◆ Exercise description
Go through the entries below. Copy each line in which "데이터만" appears.
[Dataset entries — start]
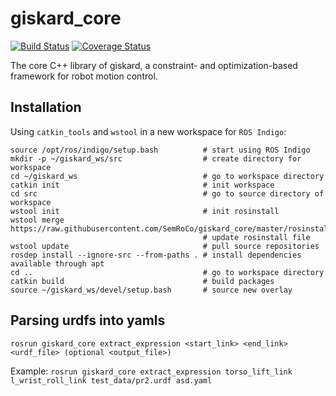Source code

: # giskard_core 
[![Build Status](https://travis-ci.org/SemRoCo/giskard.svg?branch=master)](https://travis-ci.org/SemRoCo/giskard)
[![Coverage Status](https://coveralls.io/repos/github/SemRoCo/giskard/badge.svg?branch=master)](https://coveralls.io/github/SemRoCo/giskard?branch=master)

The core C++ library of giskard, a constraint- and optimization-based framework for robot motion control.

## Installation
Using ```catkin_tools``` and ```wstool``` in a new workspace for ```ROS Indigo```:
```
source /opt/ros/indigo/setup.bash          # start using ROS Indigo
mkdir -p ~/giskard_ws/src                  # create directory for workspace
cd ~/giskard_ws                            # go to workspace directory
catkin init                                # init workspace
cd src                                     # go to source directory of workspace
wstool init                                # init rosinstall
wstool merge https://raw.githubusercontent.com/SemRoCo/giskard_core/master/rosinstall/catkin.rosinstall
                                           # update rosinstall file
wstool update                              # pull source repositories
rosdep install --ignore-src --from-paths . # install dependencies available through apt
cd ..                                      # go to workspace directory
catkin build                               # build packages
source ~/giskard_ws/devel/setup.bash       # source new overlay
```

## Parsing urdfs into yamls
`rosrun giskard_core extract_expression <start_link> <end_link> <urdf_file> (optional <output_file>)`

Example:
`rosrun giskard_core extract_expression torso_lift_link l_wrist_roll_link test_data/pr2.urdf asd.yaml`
[Dataset entries — finish]
[Dataset entries — start]
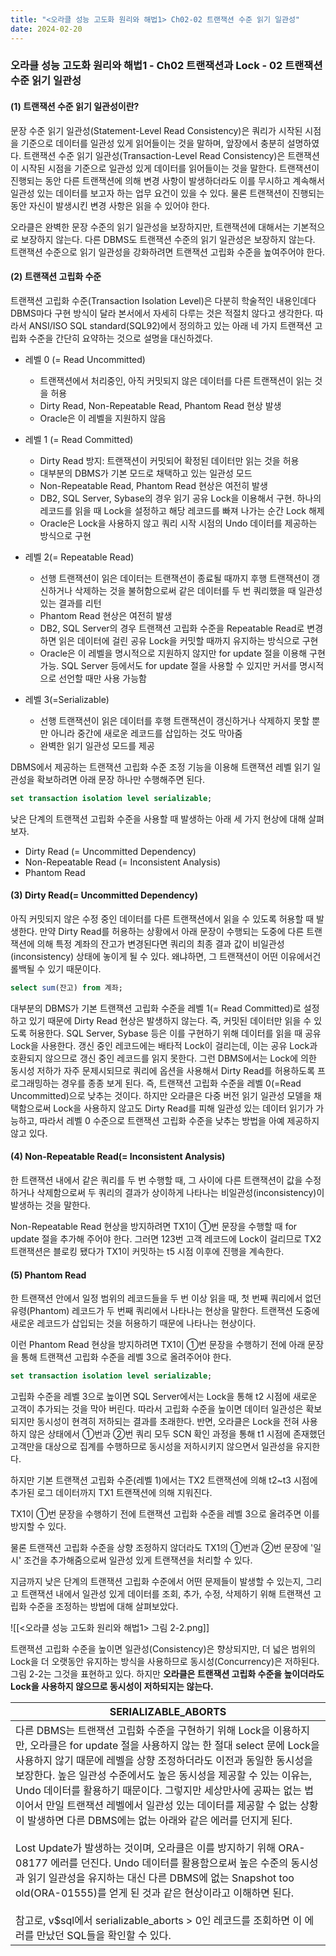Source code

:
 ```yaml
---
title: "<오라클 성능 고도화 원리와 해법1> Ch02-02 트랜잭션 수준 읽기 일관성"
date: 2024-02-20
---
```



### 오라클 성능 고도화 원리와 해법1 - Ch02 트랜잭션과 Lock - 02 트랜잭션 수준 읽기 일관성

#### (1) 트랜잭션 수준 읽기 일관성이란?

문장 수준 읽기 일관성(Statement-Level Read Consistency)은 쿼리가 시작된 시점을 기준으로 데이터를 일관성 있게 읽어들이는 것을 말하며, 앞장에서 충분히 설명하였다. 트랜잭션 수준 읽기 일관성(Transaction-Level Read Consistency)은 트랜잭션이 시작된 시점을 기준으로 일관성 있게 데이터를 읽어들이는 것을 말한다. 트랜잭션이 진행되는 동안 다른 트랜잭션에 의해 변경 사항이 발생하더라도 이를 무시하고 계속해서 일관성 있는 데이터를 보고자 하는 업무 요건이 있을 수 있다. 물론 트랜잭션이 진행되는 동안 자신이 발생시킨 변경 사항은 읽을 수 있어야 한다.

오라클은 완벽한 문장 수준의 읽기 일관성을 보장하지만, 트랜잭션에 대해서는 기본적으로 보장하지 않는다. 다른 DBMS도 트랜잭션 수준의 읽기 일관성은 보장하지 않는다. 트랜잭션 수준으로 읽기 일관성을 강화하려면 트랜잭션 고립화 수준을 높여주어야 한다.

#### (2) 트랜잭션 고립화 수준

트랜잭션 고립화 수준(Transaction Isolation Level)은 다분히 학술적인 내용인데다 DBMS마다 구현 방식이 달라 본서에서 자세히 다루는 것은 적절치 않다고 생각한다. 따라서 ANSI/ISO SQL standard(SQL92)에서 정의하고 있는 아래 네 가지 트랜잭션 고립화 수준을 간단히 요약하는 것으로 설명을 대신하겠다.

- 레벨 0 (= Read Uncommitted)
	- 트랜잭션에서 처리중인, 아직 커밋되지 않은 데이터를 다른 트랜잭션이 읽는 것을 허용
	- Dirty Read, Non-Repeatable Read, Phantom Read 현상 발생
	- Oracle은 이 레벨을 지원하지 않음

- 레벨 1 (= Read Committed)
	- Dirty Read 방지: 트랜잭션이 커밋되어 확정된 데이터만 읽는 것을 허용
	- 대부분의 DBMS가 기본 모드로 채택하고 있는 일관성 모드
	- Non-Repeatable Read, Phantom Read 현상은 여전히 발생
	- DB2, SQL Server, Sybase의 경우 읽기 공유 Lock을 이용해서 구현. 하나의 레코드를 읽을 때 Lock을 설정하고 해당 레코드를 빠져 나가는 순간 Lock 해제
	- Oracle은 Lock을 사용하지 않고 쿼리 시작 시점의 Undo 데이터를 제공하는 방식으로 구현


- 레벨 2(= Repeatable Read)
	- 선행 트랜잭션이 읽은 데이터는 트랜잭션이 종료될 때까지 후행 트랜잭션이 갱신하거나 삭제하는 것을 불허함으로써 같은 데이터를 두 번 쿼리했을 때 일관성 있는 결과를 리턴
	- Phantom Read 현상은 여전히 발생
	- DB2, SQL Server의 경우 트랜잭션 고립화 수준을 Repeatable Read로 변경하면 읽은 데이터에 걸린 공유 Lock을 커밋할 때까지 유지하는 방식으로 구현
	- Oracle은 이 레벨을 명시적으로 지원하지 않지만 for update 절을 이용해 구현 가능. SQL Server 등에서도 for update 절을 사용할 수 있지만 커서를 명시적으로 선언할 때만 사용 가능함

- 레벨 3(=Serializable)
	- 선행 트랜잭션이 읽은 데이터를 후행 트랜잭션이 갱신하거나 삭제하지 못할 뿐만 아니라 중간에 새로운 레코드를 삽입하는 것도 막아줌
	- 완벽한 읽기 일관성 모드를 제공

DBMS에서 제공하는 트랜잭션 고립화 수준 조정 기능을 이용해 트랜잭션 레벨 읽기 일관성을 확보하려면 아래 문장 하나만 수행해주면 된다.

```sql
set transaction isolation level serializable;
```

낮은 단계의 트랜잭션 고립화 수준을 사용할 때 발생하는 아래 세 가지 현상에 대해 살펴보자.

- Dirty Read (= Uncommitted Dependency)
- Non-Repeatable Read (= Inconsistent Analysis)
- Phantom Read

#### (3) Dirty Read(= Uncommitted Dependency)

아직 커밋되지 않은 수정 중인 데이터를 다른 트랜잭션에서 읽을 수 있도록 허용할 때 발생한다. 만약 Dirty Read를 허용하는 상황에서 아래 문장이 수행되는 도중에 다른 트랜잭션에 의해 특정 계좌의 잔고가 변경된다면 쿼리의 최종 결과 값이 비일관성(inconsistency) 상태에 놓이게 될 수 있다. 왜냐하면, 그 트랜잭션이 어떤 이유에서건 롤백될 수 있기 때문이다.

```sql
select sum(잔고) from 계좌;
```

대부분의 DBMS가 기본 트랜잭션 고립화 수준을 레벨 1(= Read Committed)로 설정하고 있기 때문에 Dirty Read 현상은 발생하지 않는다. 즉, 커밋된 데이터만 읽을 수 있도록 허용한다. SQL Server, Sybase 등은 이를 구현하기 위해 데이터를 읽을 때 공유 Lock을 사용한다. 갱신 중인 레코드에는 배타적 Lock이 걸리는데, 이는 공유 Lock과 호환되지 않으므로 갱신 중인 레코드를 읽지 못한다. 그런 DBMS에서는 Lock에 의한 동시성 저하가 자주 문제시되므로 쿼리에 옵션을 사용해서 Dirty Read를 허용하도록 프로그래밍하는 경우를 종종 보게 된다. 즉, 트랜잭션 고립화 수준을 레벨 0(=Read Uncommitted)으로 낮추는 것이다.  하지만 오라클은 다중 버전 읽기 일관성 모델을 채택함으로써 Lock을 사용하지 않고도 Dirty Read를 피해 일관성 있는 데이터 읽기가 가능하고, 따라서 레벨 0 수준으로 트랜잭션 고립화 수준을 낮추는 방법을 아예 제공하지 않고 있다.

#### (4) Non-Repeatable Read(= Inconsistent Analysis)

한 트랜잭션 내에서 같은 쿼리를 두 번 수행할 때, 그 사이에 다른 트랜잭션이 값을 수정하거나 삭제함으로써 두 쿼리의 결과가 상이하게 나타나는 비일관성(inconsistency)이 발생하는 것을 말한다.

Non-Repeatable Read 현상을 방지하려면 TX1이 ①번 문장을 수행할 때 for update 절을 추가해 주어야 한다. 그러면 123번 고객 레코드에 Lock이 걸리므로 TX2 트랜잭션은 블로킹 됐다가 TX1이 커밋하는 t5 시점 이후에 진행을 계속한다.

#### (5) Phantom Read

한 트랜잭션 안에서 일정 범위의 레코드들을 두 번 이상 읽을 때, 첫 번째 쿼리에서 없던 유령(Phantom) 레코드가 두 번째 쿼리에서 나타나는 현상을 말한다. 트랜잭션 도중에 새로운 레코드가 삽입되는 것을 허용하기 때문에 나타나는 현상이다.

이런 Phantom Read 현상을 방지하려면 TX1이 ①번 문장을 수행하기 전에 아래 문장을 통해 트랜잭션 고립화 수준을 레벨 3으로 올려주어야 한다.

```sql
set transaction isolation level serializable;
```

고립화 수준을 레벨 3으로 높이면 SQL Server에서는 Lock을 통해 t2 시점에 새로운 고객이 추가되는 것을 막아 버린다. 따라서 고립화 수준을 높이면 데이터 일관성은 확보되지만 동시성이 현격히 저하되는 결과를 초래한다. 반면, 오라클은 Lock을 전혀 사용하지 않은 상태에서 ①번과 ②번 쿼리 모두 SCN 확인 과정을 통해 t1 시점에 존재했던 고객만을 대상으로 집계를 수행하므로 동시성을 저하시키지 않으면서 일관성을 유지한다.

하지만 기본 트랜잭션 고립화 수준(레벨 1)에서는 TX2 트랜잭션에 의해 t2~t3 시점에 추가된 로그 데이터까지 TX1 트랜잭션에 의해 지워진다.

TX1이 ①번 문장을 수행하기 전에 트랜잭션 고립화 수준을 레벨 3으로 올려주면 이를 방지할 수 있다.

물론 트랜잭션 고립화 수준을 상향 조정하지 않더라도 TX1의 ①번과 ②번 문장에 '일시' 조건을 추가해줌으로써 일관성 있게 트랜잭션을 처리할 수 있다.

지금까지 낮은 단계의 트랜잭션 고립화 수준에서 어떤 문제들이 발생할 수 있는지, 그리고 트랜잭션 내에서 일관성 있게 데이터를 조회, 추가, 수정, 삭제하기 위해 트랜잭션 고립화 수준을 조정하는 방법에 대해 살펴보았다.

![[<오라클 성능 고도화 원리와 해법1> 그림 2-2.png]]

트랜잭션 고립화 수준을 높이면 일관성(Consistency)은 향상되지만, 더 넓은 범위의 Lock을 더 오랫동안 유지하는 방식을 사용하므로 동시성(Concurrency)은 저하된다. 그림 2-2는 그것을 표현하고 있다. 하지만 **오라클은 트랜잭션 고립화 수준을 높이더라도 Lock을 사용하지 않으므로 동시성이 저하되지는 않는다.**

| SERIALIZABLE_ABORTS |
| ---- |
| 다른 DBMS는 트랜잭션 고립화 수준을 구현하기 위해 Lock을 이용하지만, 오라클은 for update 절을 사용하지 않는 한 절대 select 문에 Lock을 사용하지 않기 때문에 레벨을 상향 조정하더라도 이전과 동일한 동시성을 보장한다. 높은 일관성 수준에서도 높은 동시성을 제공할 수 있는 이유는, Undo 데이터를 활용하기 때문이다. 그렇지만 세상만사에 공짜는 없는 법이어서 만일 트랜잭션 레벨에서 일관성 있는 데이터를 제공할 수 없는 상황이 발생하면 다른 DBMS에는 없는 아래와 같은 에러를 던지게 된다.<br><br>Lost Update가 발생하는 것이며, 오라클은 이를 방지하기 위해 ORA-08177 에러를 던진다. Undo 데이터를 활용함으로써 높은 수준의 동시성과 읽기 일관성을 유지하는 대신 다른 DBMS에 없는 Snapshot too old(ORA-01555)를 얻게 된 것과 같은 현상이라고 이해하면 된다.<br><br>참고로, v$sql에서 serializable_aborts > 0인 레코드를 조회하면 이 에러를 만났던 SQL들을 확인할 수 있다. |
[Dataset entries — finish]
◆ Expected answer
	- Dirty Read 방지: 트랜잭션이 커밋되어 확정된 데이터만 읽는 것을 허용
대부분의 DBMS가 기본 트랜잭션 고립화 수준을 레벨 1(= Read Committed)로 설정하고 있기 때문에 Dirty Read 현상은 발생하지 않는다. 즉, 커밋된 데이터만 읽을 수 있도록 허용한다. SQL Server, Sybase 등은 이를 구현하기 위해 데이터를 읽을 때 공유 Lock을 사용한다. 갱신 중인 레코드에는 배타적 Lock이 걸리는데, 이는 공유 Lock과 호환되지 않으므로 갱신 중인 레코드를 읽지 못한다. 그런 DBMS에서는 Lock에 의한 동시성 저하가 자주 문제시되므로 쿼리에 옵션을 사용해서 Dirty Read를 허용하도록 프로그래밍하는 경우를 종종 보게 된다. 즉, 트랜잭션 고립화 수준을 레벨 0(=Read Uncommitted)으로 낮추는 것이다.  하지만 오라클은 다중 버전 읽기 일관성 모델을 채택함으로써 Lock을 사용하지 않고도 Dirty Read를 피해 일관성 있는 데이터 읽기가 가능하고, 따라서 레벨 0 수준으로 트랜잭션 고립화 수준을 낮추는 방법을 아예 제공하지 않고 있다.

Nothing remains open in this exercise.